Setelah sekian lama menjadi tukang bungkus tempurung kelapa, kami bisa mulai belajar mengupas kelapa dari tempurungnya atau disebut papara’ kelapa. Ya kami harus mempelajarinya. Sebab jika salah mengupas kelapa, kami bisa saja membuat kelapa itu retak atau pecah dan airnya berceceran. Harga kelapa yang pecah dan tidak lagi berisi air kelapa di dalamnya berbeda dengan kelapa yang masih utuh dengan air kelapa di dalamnya. Kulit tempurung kelapa yang keras, dikupas menggunakan parang atau golok pendek dengan bilah yang tebal dan tajam. Parang jenis itulah yang terbaik digunakan untuk mengupas kelapa dari tempurungnya.
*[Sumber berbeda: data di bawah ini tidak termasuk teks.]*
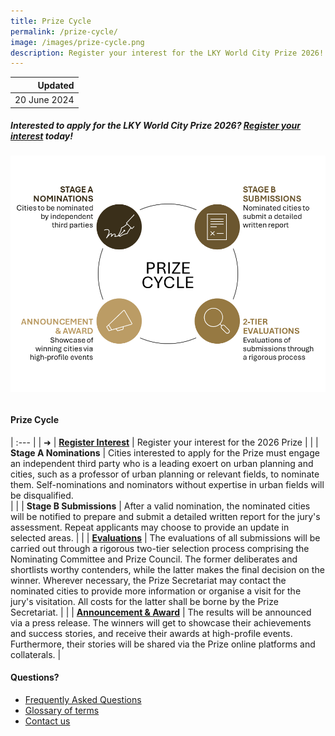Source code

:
 ```yaml
---
title: Prize Cycle
permalink: /prize-cycle/
image: /images/prize-cycle.png
description: Register your interest for the LKY World City Prize 2026!
---
```


| Updated |
|---:|
| 20 June 2024 |

##### Interested to apply for the LKY World City Prize 2026? [Register your interest](https://form.gov.sg/665c80f59ed8705777bc3828) today!

###### ![Prize cycle](/images/prize-cycle.png)

#### **Prize Cycle**

| :--- |
| ➜ | **[Register Interest](https://form.gov.sg/665c80f59ed8705777bc3828)** | Register your interest for the 2026 Prize |
| | **Stage A Nominations** | Cities interested to apply for the Prize must engage an independent third party who is a leading exoert on urban planning and cities, such as a professor of urban planning or relevant fields, to nominate them. Self-nominations and nominators without expertise in urban fields will be disqualified. <br> |
| | **Stage B Submissions** | After a valid nomination, the nominated cities will be notified to prepare and submit a detailed written report for the jury's assessment. Repeat applicants may choose to provide an update in selected areas. |
| | **[Evaluations](/evaluations/)** | The evaluations of all submissions will be carried out through a rigorous two-tier selection process comprising the Nominating Committee and Prize Council. The former deliberates and shortlists worthy contenders, while the latter makes the final decision on the winner. Wherever necessary, the Prize Secretariat may contact the nominated cities to provide more information or organise a visit for the jury's visitation. All costs for the latter shall be borne by the Prize Secretariat. |
| | **[Announcement & Award](/award/)** | The results will be announced via a press release. The winners will get to showcase their achievements and success stories, and receive their awards at high-profile events. Furthermore, their stories will be shared via the Prize online platforms and collaterals. |

#### **Questions?**

- [Frequently Asked Questions](/faq/)
- [Glossary of terms](/glossary/)
- [Contact us](/feedback/)
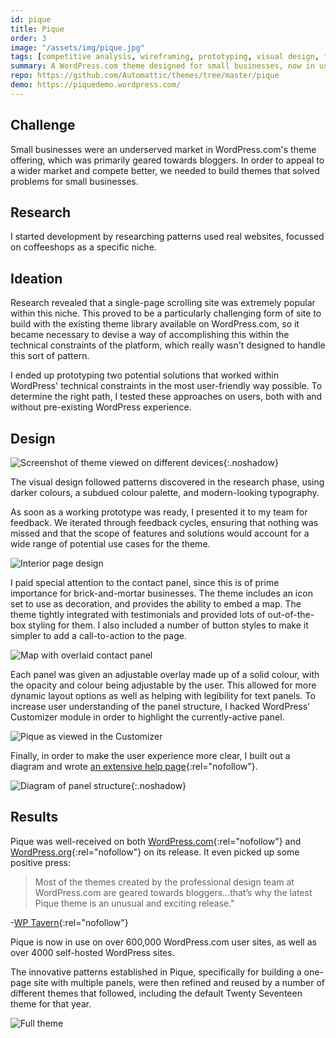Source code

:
 ```yaml
---
id: pique
title: Pique
order: 3
image: "/assets/img/pique.jpg"
tags: [competitive analysis, wireframing, prototyping, visual design, front-end development, usability testing, documentation]
summary: A WordPress.com theme designed for small businesses, now in use on over 600,000 user sites.
repo: https://github.com/Automattic/themes/tree/master/pique
demo: https://piquedemo.wordpress.com/
---
```


## Challenge

Small businesses were an underserved market in WordPress.com's theme offering, which was primarily geared towards bloggers. In order to appeal to a wider market and compete better, we needed to build themes that solved problems for small businesses.

## Research

I started development by researching patterns used real websites, focussed on coffeeshops as a specific niche.

## Ideation

Research revealed that a single-page scrolling site was extremely popular within this niche. This proved to be a particularly challenging form of site to build with the existing theme library available on WordPress.com, so it became necessary to devise a way of accomplishing this within the technical constraints of the platform, which really wasn't designed to handle this sort of pattern.

I ended up prototyping two potential solutions that worked within WordPress' technical constraints in the most user-friendly way possible. To determine the right path, I tested these approaches on users, both with and without pre-existing WordPress experience.

## Design 

![Screenshot of theme viewed on different devices](/assets/img/pique/pique-responsive.png){:.noshadow}

The visual design followed patterns discovered in the research phase, using darker colours, a subdued colour palette, and modern-looking typography.

As soon as a working prototype was ready, I presented it to my team for feedback. We iterated through feedback cycles, ensuring that nothing was missed and that the scope of features and solutions would account for a wide range of potential use cases for the theme. 

![Interior page design](/assets/img/pique/single-post.png)

I paid special attention to the contact panel, since this is of prime importance for brick-and-mortar businesses. The theme includes an icon set to use as decoration, and provides the ability to embed a map. The theme tightly integrated with testimonials and provided lots of out-of-the-box styling for them. I also included a number of button styles to make it simpler to add a call-to-action to the page.

![Map with overlaid contact panel](/assets/img/pique/overlay.png)

Each panel was given an adjustable overlay made up of a solid colour, with the opacity and colour being adjustable by the user. This allowed for more dynamic layout options as well as helping with legibility for text panels. To increase user understanding of the panel structure, I hacked WordPress' Customizer module in order to highlight the currently-active panel.

![Pique as viewed in the Customizer](/assets/img/pique/customizer.jpg)

Finally, in order to make the user experience more clear, I built out a diagram and wrote [an extensive help page](https://wordpress.com/theme/pique){:rel="nofollow"}.

![Diagram of panel structure](/assets/img/pique/pique-diagram2.png){:.noshadow}

## Results

Pique was well-received on both [WordPress.com](https://en.blog.wordpress.com/2015/12/17/pique/){:rel="nofollow"} and [WordPress.org](https://wordpress.org/support/theme/pique/reviews/){:rel="nofollow"} on its release. It even picked up some positive press:

> Most of the themes created by the professional design team at WordPress.com are geared towards bloggers...that’s why the latest Pique theme is an unusual and exciting release."

-[WP Tavern](https://wptavern.com/pique-a-free-small-business-theme-for-wordpress){:rel="nofollow"}

Pique is now in use on over 600,000 WordPress.com user sites, as well as over 4000 self-hosted WordPress sites.

The innovative patterns established in Pique, specifically for building a one-page site with multiple panels, were then refined and reused by a number of different themes that followed, including the default Twenty Seventeen theme for that year.

![Full theme](/assets/img/pique/pique-featured-screenshot.jpg)

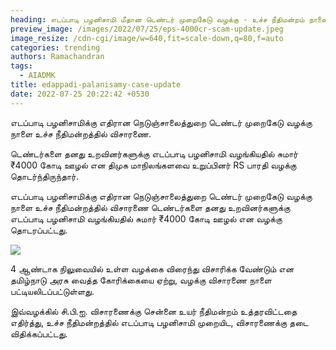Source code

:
 ```yaml
---
heading: எடப்பாடி பழனிசாமி மீதான டெண்டர் முறைகேடு வழக்கு - உச்ச நீதிமன்றம் நாளை விசாரணை
preview_image: /images/2022/07/25/eps-4000cr-scam-update.jpeg
image_resize: /cdn-cgi/image/w=640,fit=scale-down,q=80,f=auto
categories: trending
authors: Ramachandran
tags:
  - AIADMK
title: edappadi-palanisamy-case-update
date: 2022-07-25 20:22:42 +0530
---
```

எடப்பாடி பழனிசாமிக்கு எதிரான நெடுஞ்சாலைத்துறை டெண்டர் முறைகேடு வழக்கு நாளை உச்ச நீதிமன்றத்தில் விசாரணை.

டெண்டர்களை தனது உறவினர்களுக்கு எடப்பாடி பழனிசாமி வழங்கியதில் சுமார் ₹4000 கோடி ஊழல் என திமுக மாநிலங்களவை உறுப்பினர் RS பாரதி வழக்கு தொடர்ந்திருந்தார்.

எடப்பாடி பழனிசாமிக்கு எதிரான நெடுஞ்சாலைத்துறை டெண்டர் முறைகேடு வழக்கு நாளை உச்ச நீதிமன்றத்தில் விசாரணை டெண்டர்களை தனது உறவினர்களுக்கு எடப்பாடி பழனிசாமி வழங்கியதில் சுமார் ₹4000 கோடி ஊழல் என வழக்கு தொடரப்பட்டது.

![](/images/2022/07/25/rsb-vs-eps.jpeg)

4 ஆண்டாக நிலுவையில் உள்ள வழக்கை விரைந்து விசாரிக்க வேண்டும் என தமிழ்நாடு அரசு வைத்த கோரிக்கையை ஏற்று, வழக்கு விசாரணை நாளை பட்டியலிடப்பட்டுள்ளது.

இவ்வழக்கில் சி.பி.ஐ. விசாரணைக்கு சென்னை உயர் நீதிமன்றம் உத்தரவிட்டதை எதிர்த்து, உச்ச நீதிமன்றத்தில் எடப்பாடி பழனிசாமி முறையிட, விசாரணைக்கு தடை விதிக்கப்பட்டது.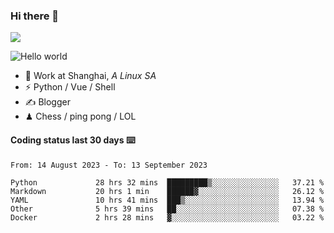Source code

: ### Hi there 👋
![](https://komarev.com/ghpvc/?username=Xuhandsome)


<img src="https://github-readme-stats.vercel.app/api?username=XuHandsome&show_icons=true&theme=merko" alt="Hello world">

<br/>

- 🍻  Work at Shanghai, _A Linux SA_
- ⚡  Python / Vue / Shell
- ✍️  Blogger
- ♟  Chess / ping pong / LOL

#### Coding status last 30 days ⌨️

<!--START_SECTION:waka-->

```text
From: 14 August 2023 - To: 13 September 2023

Python             28 hrs 32 mins  █████████▒░░░░░░░░░░░░░░░   37.21 %
Markdown           20 hrs 1 min    ██████▓░░░░░░░░░░░░░░░░░░   26.12 %
YAML               10 hrs 41 mins  ███▒░░░░░░░░░░░░░░░░░░░░░   13.94 %
Other              5 hrs 39 mins   ██░░░░░░░░░░░░░░░░░░░░░░░   07.38 %
Docker             2 hrs 28 mins   ▓░░░░░░░░░░░░░░░░░░░░░░░░   03.22 %
```

<!--END_SECTION:waka-->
Jika belum terlatih kami harus belajar mengupas kelapa yang memang sudah pecah saat pengiriman. Upahnya separuh atau kurang dari upah mengupas sebutir kelapa utuh. Sebelah tangan mengupas kelapa menggunakan parang pendek yang bilahnya tebal untuk memisahkannya dari daging kelapa, sementara tangan yang satu memegang dan mengendalikan kelapa agar parang bisa mengenai titik tempurung yang pas, agar bisa dikupas dengan lebih mudah.

Resiko mengupas kelapa cukup besar karena selain kegagalan yang menyebabkan kelapa pecah yang berarti upahnya dipotong, jika tak berhati-hati, kau bisa saja kehilangan ruas jarimu --terutama jari jempol.
Jika sudah terlatih, maka kau bisa menjadi pa-papara’ seperti memiliki mata di tanganmu yang menggenggam parang. Tanganmu akan lincah menari mencukur bersih tempurung kelapa yang keras itu. Aku sering melihat beberapa pengupas kelapa atau disebut pa-papara’ yang dikenal lincah, mengupas kelapa sambil mengobrol atau tertawa-tawa bersama kawannya. Dan hanya butuh tak sampai sepuluh detik, ia telah menyelesaikan kelapa yang dikupasnya. Dalam sekali kontrak mengupas kelapa, ia bisa mengupas hingga ratusan butir kelapa.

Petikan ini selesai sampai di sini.